Within the entries below, the lines from the one with "- $A_\pi(s, a)" through the one with "It is pretty" are to be set down exactly, both ends kept.

╭─ Data for this exercise

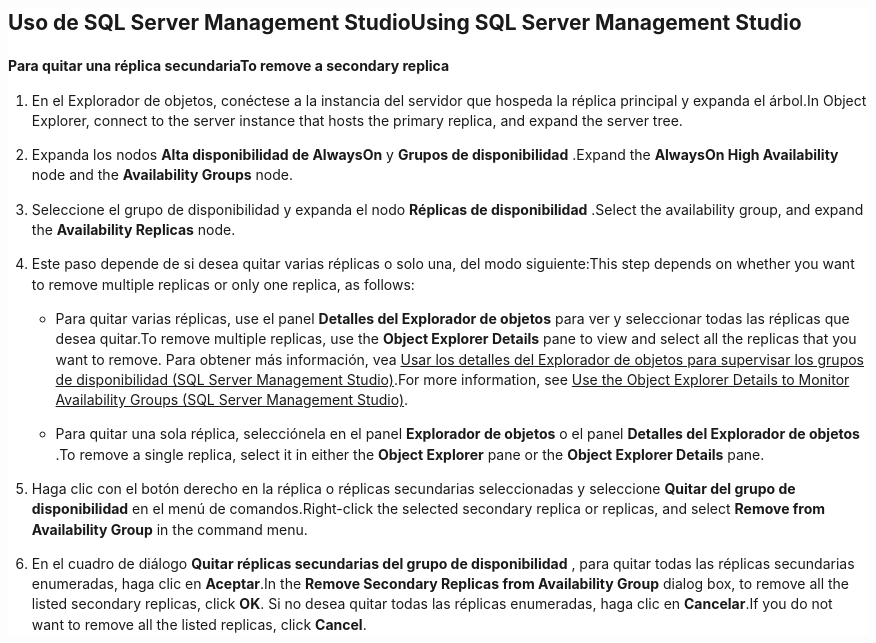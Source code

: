 ##  <a name="using-sql-server-management-studio"></a><a name="SSMSProcedure"></a> <span data-ttu-id="ddbfd-122">Uso de SQL Server Management Studio</span><span class="sxs-lookup"><span data-stu-id="ddbfd-122">Using SQL Server Management Studio</span></span>  
 <span data-ttu-id="ddbfd-123">**Para quitar una réplica secundaria**</span><span class="sxs-lookup"><span data-stu-id="ddbfd-123">**To remove a secondary replica**</span></span>  
  
1.  <span data-ttu-id="ddbfd-124">En el Explorador de objetos, conéctese a la instancia del servidor que hospeda la réplica principal y expanda el árbol.</span><span class="sxs-lookup"><span data-stu-id="ddbfd-124">In Object Explorer, connect to the server instance that hosts the primary replica, and expand the server tree.</span></span>  
  
2.  <span data-ttu-id="ddbfd-125">Expanda los nodos **Alta disponibilidad de AlwaysOn** y **Grupos de disponibilidad** .</span><span class="sxs-lookup"><span data-stu-id="ddbfd-125">Expand the **AlwaysOn High Availability** node and the **Availability Groups** node.</span></span>  
  
3.  <span data-ttu-id="ddbfd-126">Seleccione el grupo de disponibilidad y expanda el nodo **Réplicas de disponibilidad** .</span><span class="sxs-lookup"><span data-stu-id="ddbfd-126">Select the availability group, and expand the **Availability Replicas** node.</span></span>  
  
4.  <span data-ttu-id="ddbfd-127">Este paso depende de si desea quitar varias réplicas o solo una, del modo siguiente:</span><span class="sxs-lookup"><span data-stu-id="ddbfd-127">This step depends on whether you want to remove multiple replicas or only one replica, as follows:</span></span>  
  
    -   <span data-ttu-id="ddbfd-128">Para quitar varias réplicas, use el panel **Detalles del Explorador de objetos** para ver y seleccionar todas las réplicas que desea quitar.</span><span class="sxs-lookup"><span data-stu-id="ddbfd-128">To remove multiple replicas, use the **Object Explorer Details** pane to view and select all the replicas that you want to remove.</span></span> <span data-ttu-id="ddbfd-129">Para obtener más información, vea [Usar los detalles del Explorador de objetos para supervisar los grupos de disponibilidad &#40;SQL Server Management Studio&#41;](use-object-explorer-details-to-monitor-availability-groups.md).</span><span class="sxs-lookup"><span data-stu-id="ddbfd-129">For more information, see [Use the Object Explorer Details to Monitor Availability Groups &#40;SQL Server Management Studio&#41;](use-object-explorer-details-to-monitor-availability-groups.md).</span></span>  
  
    -   <span data-ttu-id="ddbfd-130">Para quitar una sola réplica, selecciónela en el panel **Explorador de objetos** o el panel **Detalles del Explorador de objetos** .</span><span class="sxs-lookup"><span data-stu-id="ddbfd-130">To remove a single replica, select it in either the **Object Explorer** pane or the **Object Explorer Details** pane.</span></span>  
  
5.  <span data-ttu-id="ddbfd-131">Haga clic con el botón derecho en la réplica o réplicas secundarias seleccionadas y seleccione **Quitar del grupo de disponibilidad** en el menú de comandos.</span><span class="sxs-lookup"><span data-stu-id="ddbfd-131">Right-click the selected secondary replica or replicas, and select **Remove from Availability Group** in the command menu.</span></span>  
  
6.  <span data-ttu-id="ddbfd-132">En el cuadro de diálogo **Quitar réplicas secundarias del grupo de disponibilidad** , para quitar todas las réplicas secundarias enumeradas, haga clic en **Aceptar**.</span><span class="sxs-lookup"><span data-stu-id="ddbfd-132">In the **Remove Secondary Replicas from Availability Group** dialog box, to remove all the listed secondary replicas, click **OK**.</span></span> <span data-ttu-id="ddbfd-133">Si no desea quitar todas las réplicas enumeradas, haga clic en **Cancelar**.</span><span class="sxs-lookup"><span data-stu-id="ddbfd-133">If you do not want to remove all the listed replicas, click **Cancel**.</span></span>  
  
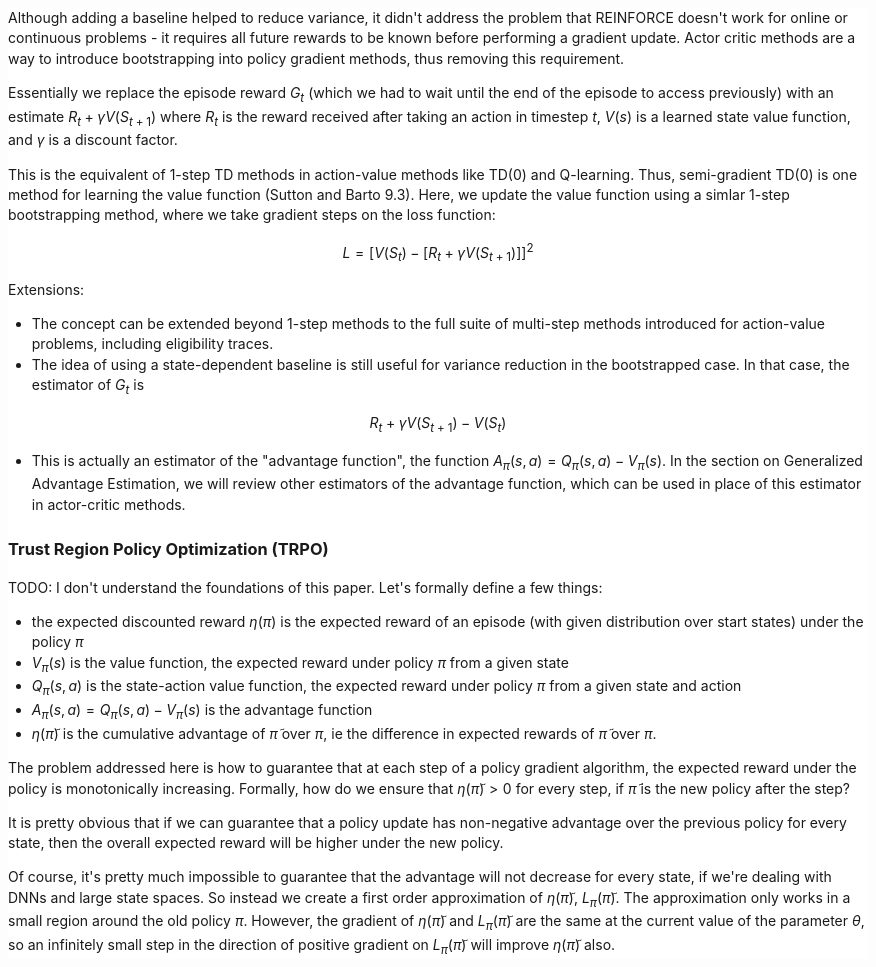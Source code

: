 Although adding a baseline helped to reduce variance, it didn't address the problem that REINFORCE doesn't work for online or continuous problems - it requires all future rewards to be known before performing a gradient update. Actor critic methods are a way to introduce bootstrapping into policy gradient methods, thus removing this requirement.

Essentially we replace the episode reward $G_t$ (which we had to wait until the end of the episode to access previously) with an estimate $R_{t} + \gamma V(S_{t+1})$ where $R_t$ is the reward received after taking an action in timestep $t$, $V(s)$ is a learned state value function, and $\gamma$ is a discount factor.

This is the equivalent of 1-step TD methods in action-value methods like TD(0) and Q-learning. Thus, semi-gradient TD(0) is one method for learning the value function (Sutton and Barto 9.3). Here, we update the value function using a simlar 1-step bootstrapping method, where we take gradient steps on the loss function:

$$L = \bigg[ V(S_t) - \big[ R_t + \gamma V(S_{t+1}) \big] \bigg] ^2$$


Extensions:

- The concept can be extended beyond 1-step methods to the full suite of multi-step methods introduced for action-value problems, including eligibility traces.
- The idea of using a state-dependent baseline is still useful for variance reduction in the bootstrapped case. In that case, the estimator of $G_t$ is

$$R_t + \gamma V(S_{t+1}) - V(S_t)$$

- This is actually an estimator of the "advantage function", the function $A_\pi(s, a) = Q_\pi(s, a) - V_\pi(s)$. In the section on Generalized Advantage Estimation, we will review other estimators of the advantage function, which can be used in place of this estimator in actor-critic methods.

### Trust Region Policy Optimization (TRPO)

TODO: I don't understand the foundations of this paper.
Let's formally define a few things:

- the expected discounted reward $\eta(\pi)$ is the expected reward of an episode (with given distribution over start states) under the policy $\pi$
- $V_\pi(s)$ is the value function, the expected reward under policy $\pi$ from a given state
- $Q_\pi(s, a)$ is the state-action value function, the expected reward under policy $\pi$ from a given state and action
- $A_\pi(s, a) = Q_\pi(s, a) - V_\pi(s)$ is the advantage function
- $\eta(\tilde\pi)$ is the cumulative advantage of $\tilde\pi$ over $\pi$, ie the difference in expected rewards of $\tilde\pi$ over $\pi$.

The problem addressed here is how to guarantee that at each step of a policy gradient algorithm, the expected reward under the policy is monotonically increasing. Formally, how do we ensure that $\eta(\tilde\pi) > 0$ for every step, if $\tilde\pi$ is the new policy after the step?

It is pretty obvious that if we can guarantee that a policy update has non-negative advantage over the previous policy for every state, then the overall expected reward will be higher under the new policy.

Of course, it's pretty much impossible to guarantee that the advantage will not decrease for every state, if we're dealing with DNNs and large state spaces. So instead we create a first order approximation of $\eta(\tilde\pi)$, $L_\pi(\tilde\pi)$. The approximation only works in a small region around the old policy $\pi$. However, the gradient of $\eta(\tilde\pi)$ and $L_\pi(\tilde\pi)$ are the same at the current value of the parameter $\theta$, so an infinitely small step in the direction of positive gradient on $L_\pi(\tilde\pi)$ will improve $\eta(\tilde\pi)$ also.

╰─

◆ **Written reply**
- $A_\pi(s, a) = Q_\pi(s, a) - V_\pi(s)$ is the advantage function
- $\eta(\tilde\pi)$ is the cumulative advantage of $\tilde\pi$ over $\pi$, ie the difference in expected rewards of $\tilde\pi$ over $\pi$.

The problem addressed here is how to guarantee that at each step of a policy gradient algorithm, the expected reward under the policy is monotonically increasing. Formally, how do we ensure that $\eta(\tilde\pi) > 0$ for every step, if $\tilde\pi$ is the new policy after the step?

It is pretty obvious that if we can guarantee that a policy update has non-negative advantage over the previous policy for every state, then the overall expected reward will be higher under the new policy.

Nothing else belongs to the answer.